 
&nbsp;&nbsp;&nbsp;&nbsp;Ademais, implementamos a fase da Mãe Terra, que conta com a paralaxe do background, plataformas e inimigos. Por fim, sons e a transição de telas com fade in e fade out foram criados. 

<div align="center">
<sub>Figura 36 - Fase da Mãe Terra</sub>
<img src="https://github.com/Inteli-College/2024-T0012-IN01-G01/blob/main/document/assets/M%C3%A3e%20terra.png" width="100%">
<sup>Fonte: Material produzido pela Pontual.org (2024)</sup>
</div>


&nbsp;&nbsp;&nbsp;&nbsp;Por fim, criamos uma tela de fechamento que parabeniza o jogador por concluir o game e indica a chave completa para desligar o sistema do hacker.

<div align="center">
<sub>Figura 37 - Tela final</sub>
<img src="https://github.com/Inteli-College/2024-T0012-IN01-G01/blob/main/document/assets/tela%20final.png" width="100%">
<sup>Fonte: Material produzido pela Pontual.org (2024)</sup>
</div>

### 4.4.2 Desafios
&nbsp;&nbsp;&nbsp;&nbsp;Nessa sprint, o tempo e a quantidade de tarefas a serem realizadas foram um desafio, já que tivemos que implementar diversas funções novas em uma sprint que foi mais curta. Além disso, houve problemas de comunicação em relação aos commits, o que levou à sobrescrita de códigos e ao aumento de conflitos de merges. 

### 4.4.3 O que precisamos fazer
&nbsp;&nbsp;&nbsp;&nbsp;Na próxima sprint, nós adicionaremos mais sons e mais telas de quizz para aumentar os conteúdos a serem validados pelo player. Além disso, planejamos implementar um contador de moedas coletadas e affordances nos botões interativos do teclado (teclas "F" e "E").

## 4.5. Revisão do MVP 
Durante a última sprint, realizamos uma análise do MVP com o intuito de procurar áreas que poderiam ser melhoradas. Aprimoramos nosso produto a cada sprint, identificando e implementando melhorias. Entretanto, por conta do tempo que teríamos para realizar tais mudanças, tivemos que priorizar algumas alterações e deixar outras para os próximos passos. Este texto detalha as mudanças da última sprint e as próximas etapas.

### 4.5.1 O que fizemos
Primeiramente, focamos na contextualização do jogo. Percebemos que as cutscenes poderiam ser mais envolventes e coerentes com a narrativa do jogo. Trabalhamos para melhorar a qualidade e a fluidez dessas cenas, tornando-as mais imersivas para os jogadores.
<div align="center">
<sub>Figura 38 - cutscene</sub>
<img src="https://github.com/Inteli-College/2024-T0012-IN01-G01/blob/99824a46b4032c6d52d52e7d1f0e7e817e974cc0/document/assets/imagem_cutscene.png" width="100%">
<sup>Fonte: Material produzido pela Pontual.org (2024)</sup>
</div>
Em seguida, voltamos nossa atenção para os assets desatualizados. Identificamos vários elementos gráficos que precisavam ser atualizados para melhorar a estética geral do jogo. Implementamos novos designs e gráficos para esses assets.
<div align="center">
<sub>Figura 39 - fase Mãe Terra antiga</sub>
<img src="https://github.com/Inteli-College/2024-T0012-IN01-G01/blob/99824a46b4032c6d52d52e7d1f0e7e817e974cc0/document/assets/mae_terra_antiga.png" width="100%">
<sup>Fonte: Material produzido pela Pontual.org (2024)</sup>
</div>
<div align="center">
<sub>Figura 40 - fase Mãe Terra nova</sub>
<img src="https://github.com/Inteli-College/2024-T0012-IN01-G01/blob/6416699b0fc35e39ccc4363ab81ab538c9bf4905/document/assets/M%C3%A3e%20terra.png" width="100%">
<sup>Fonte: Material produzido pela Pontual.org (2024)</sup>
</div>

...

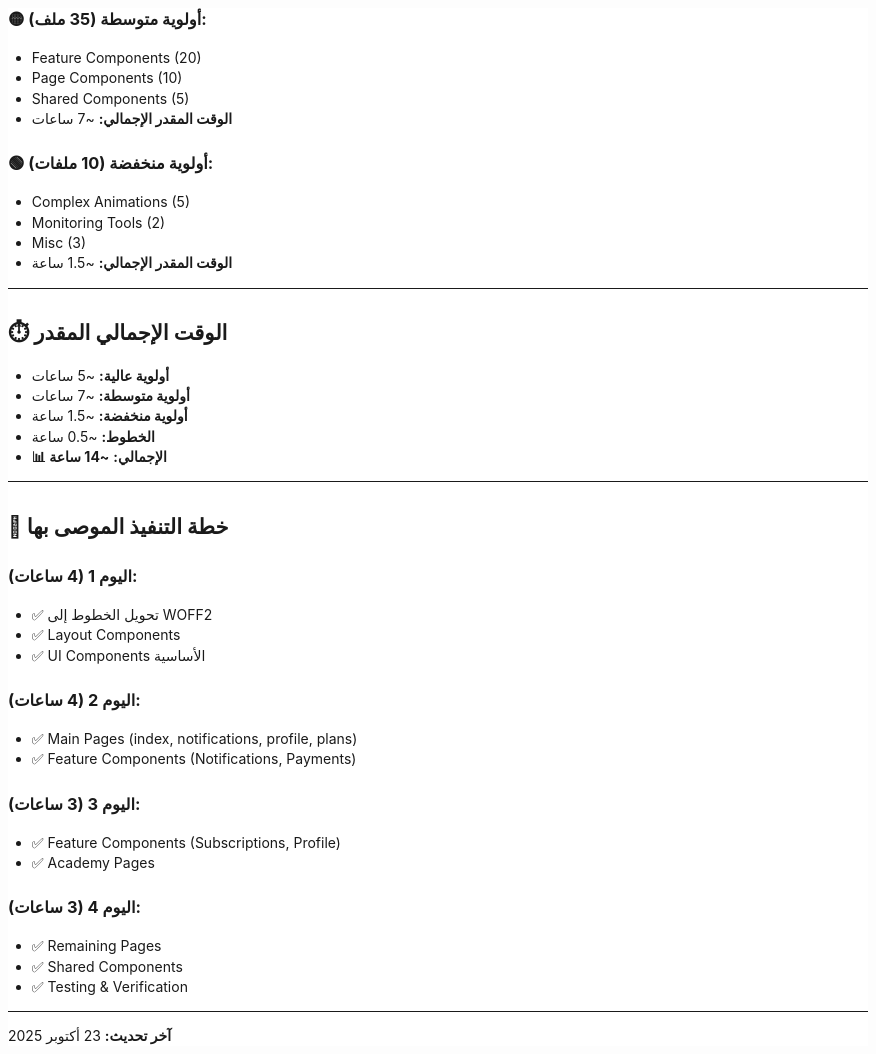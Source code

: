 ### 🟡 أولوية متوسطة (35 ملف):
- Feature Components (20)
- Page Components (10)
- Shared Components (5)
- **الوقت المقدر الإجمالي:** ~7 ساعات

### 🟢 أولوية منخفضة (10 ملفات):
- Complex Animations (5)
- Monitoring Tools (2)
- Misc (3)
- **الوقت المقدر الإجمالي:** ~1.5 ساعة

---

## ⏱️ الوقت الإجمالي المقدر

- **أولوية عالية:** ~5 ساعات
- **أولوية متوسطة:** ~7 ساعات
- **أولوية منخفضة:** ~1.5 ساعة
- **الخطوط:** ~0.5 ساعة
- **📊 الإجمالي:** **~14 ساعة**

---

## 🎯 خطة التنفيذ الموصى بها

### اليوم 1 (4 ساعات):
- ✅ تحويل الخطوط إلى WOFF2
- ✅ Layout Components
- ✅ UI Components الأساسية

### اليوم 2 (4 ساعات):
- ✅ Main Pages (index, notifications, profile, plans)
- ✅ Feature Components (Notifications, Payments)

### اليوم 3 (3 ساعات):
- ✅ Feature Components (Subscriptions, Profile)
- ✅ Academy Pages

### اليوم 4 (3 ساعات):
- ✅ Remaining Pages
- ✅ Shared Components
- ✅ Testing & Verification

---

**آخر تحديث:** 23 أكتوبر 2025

---

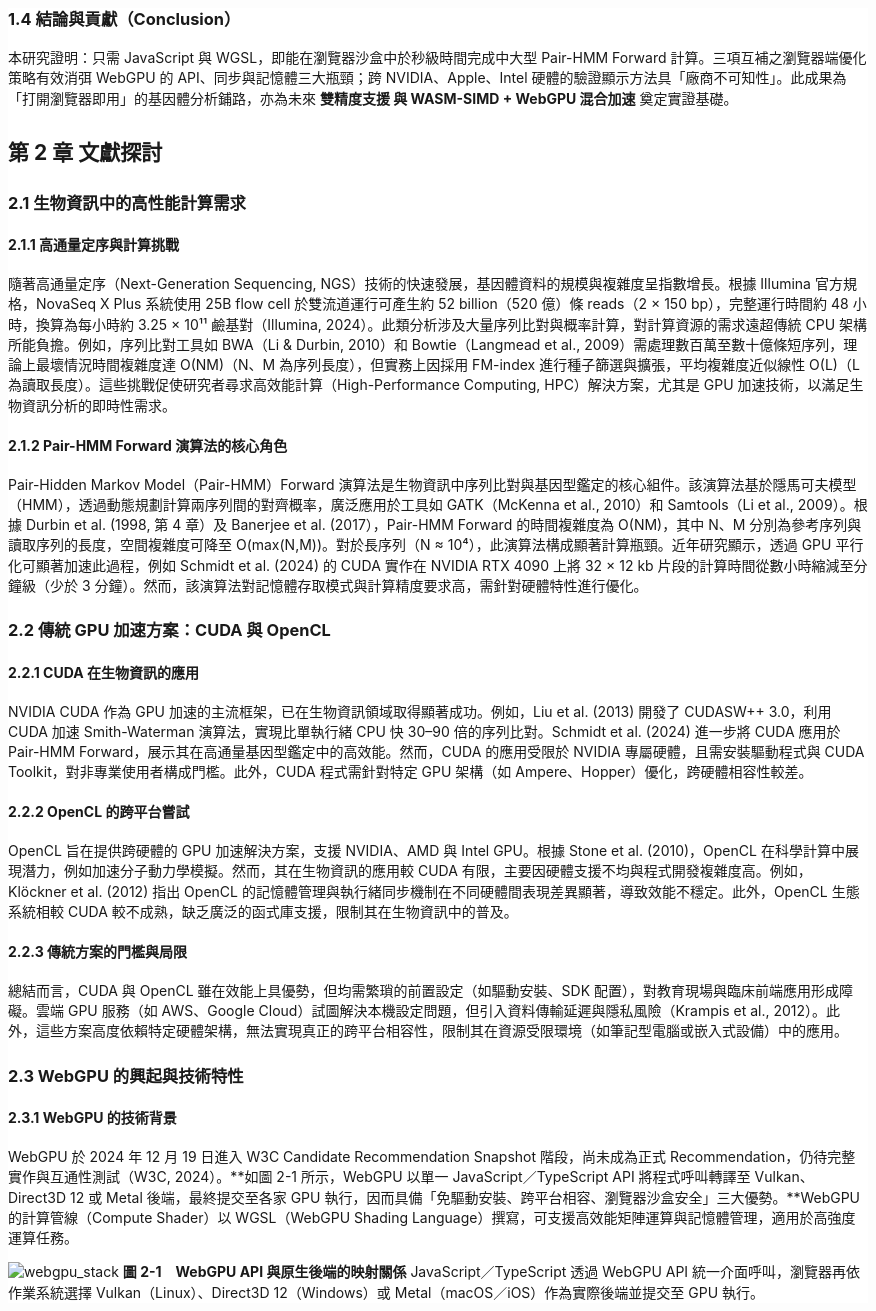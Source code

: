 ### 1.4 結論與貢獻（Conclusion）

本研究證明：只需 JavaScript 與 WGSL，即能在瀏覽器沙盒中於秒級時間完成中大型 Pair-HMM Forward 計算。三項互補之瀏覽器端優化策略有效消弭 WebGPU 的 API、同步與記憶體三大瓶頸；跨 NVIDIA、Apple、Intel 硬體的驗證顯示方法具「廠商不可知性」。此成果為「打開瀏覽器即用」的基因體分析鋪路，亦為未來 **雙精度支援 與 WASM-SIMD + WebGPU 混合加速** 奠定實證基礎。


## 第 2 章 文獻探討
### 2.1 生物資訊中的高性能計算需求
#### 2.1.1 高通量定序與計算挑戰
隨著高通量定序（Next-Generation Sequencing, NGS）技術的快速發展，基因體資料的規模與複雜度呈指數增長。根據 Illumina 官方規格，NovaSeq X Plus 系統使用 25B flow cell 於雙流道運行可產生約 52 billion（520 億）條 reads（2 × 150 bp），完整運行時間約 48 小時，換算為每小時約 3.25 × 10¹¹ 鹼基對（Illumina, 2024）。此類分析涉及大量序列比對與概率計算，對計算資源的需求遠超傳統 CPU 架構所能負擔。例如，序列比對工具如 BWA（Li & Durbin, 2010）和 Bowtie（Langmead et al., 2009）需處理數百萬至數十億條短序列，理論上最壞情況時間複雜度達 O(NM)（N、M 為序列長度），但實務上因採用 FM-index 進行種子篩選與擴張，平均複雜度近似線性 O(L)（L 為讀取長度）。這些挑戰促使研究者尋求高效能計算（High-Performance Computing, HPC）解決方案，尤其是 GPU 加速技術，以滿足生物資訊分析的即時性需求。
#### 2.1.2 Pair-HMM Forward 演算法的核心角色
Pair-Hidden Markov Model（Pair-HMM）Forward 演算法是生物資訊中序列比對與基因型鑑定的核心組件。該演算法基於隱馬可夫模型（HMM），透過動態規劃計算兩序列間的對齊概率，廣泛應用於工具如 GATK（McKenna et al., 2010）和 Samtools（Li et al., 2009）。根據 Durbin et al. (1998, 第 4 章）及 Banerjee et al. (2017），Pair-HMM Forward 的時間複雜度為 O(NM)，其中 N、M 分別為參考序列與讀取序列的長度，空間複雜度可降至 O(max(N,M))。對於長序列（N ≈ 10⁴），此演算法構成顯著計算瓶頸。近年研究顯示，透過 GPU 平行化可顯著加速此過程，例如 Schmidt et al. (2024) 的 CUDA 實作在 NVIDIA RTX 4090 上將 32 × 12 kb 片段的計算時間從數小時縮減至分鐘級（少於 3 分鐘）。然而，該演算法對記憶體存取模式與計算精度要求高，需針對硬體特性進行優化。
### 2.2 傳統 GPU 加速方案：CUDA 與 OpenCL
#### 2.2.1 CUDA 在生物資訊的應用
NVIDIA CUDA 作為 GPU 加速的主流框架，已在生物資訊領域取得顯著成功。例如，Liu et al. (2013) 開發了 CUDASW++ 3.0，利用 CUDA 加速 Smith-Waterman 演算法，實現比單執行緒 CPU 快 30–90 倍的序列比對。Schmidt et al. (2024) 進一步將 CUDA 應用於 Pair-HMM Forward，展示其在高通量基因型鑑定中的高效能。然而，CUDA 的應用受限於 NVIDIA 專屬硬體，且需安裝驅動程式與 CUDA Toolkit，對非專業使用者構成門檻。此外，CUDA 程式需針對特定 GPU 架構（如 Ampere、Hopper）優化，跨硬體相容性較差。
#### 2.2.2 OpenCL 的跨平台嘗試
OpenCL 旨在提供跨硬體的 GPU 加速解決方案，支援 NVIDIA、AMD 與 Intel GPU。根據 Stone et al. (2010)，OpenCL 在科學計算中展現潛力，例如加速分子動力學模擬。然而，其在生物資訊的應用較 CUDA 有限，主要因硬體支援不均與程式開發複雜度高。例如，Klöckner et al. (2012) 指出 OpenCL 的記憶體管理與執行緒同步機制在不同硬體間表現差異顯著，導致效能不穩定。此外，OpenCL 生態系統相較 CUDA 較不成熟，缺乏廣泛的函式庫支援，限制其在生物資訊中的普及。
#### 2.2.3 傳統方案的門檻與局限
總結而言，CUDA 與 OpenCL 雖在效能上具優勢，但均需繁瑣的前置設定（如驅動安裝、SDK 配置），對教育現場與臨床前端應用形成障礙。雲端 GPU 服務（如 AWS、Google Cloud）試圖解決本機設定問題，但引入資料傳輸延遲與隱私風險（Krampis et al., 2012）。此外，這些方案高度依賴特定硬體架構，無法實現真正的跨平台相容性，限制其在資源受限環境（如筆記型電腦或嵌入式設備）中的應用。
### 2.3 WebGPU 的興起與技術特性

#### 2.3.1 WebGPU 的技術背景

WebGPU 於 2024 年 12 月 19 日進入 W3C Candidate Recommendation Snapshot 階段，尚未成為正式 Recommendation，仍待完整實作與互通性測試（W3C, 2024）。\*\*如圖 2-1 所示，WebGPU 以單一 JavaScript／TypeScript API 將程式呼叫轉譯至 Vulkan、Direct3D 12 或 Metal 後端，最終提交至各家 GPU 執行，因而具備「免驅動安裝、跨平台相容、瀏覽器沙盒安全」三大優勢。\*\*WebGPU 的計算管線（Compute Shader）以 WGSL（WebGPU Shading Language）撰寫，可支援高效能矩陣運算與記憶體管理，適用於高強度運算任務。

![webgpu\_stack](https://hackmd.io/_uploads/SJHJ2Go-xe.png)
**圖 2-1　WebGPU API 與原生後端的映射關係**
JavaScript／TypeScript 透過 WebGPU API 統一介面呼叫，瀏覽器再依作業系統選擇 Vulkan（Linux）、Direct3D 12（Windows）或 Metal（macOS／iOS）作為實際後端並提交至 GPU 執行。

#### What you should do:
The response should be the listing above, limited to the lines between the one holding "- ✅ Academy Pages" and the one holding "23 أكتوبر 2025", inclusive, reproduced exactly.

#### Response to the task:
- ✅ Academy Pages

### اليوم 4 (3 ساعات):
- ✅ Remaining Pages
- ✅ Shared Components
- ✅ Testing & Verification

---

**آخر تحديث:** 23 أكتوبر 2025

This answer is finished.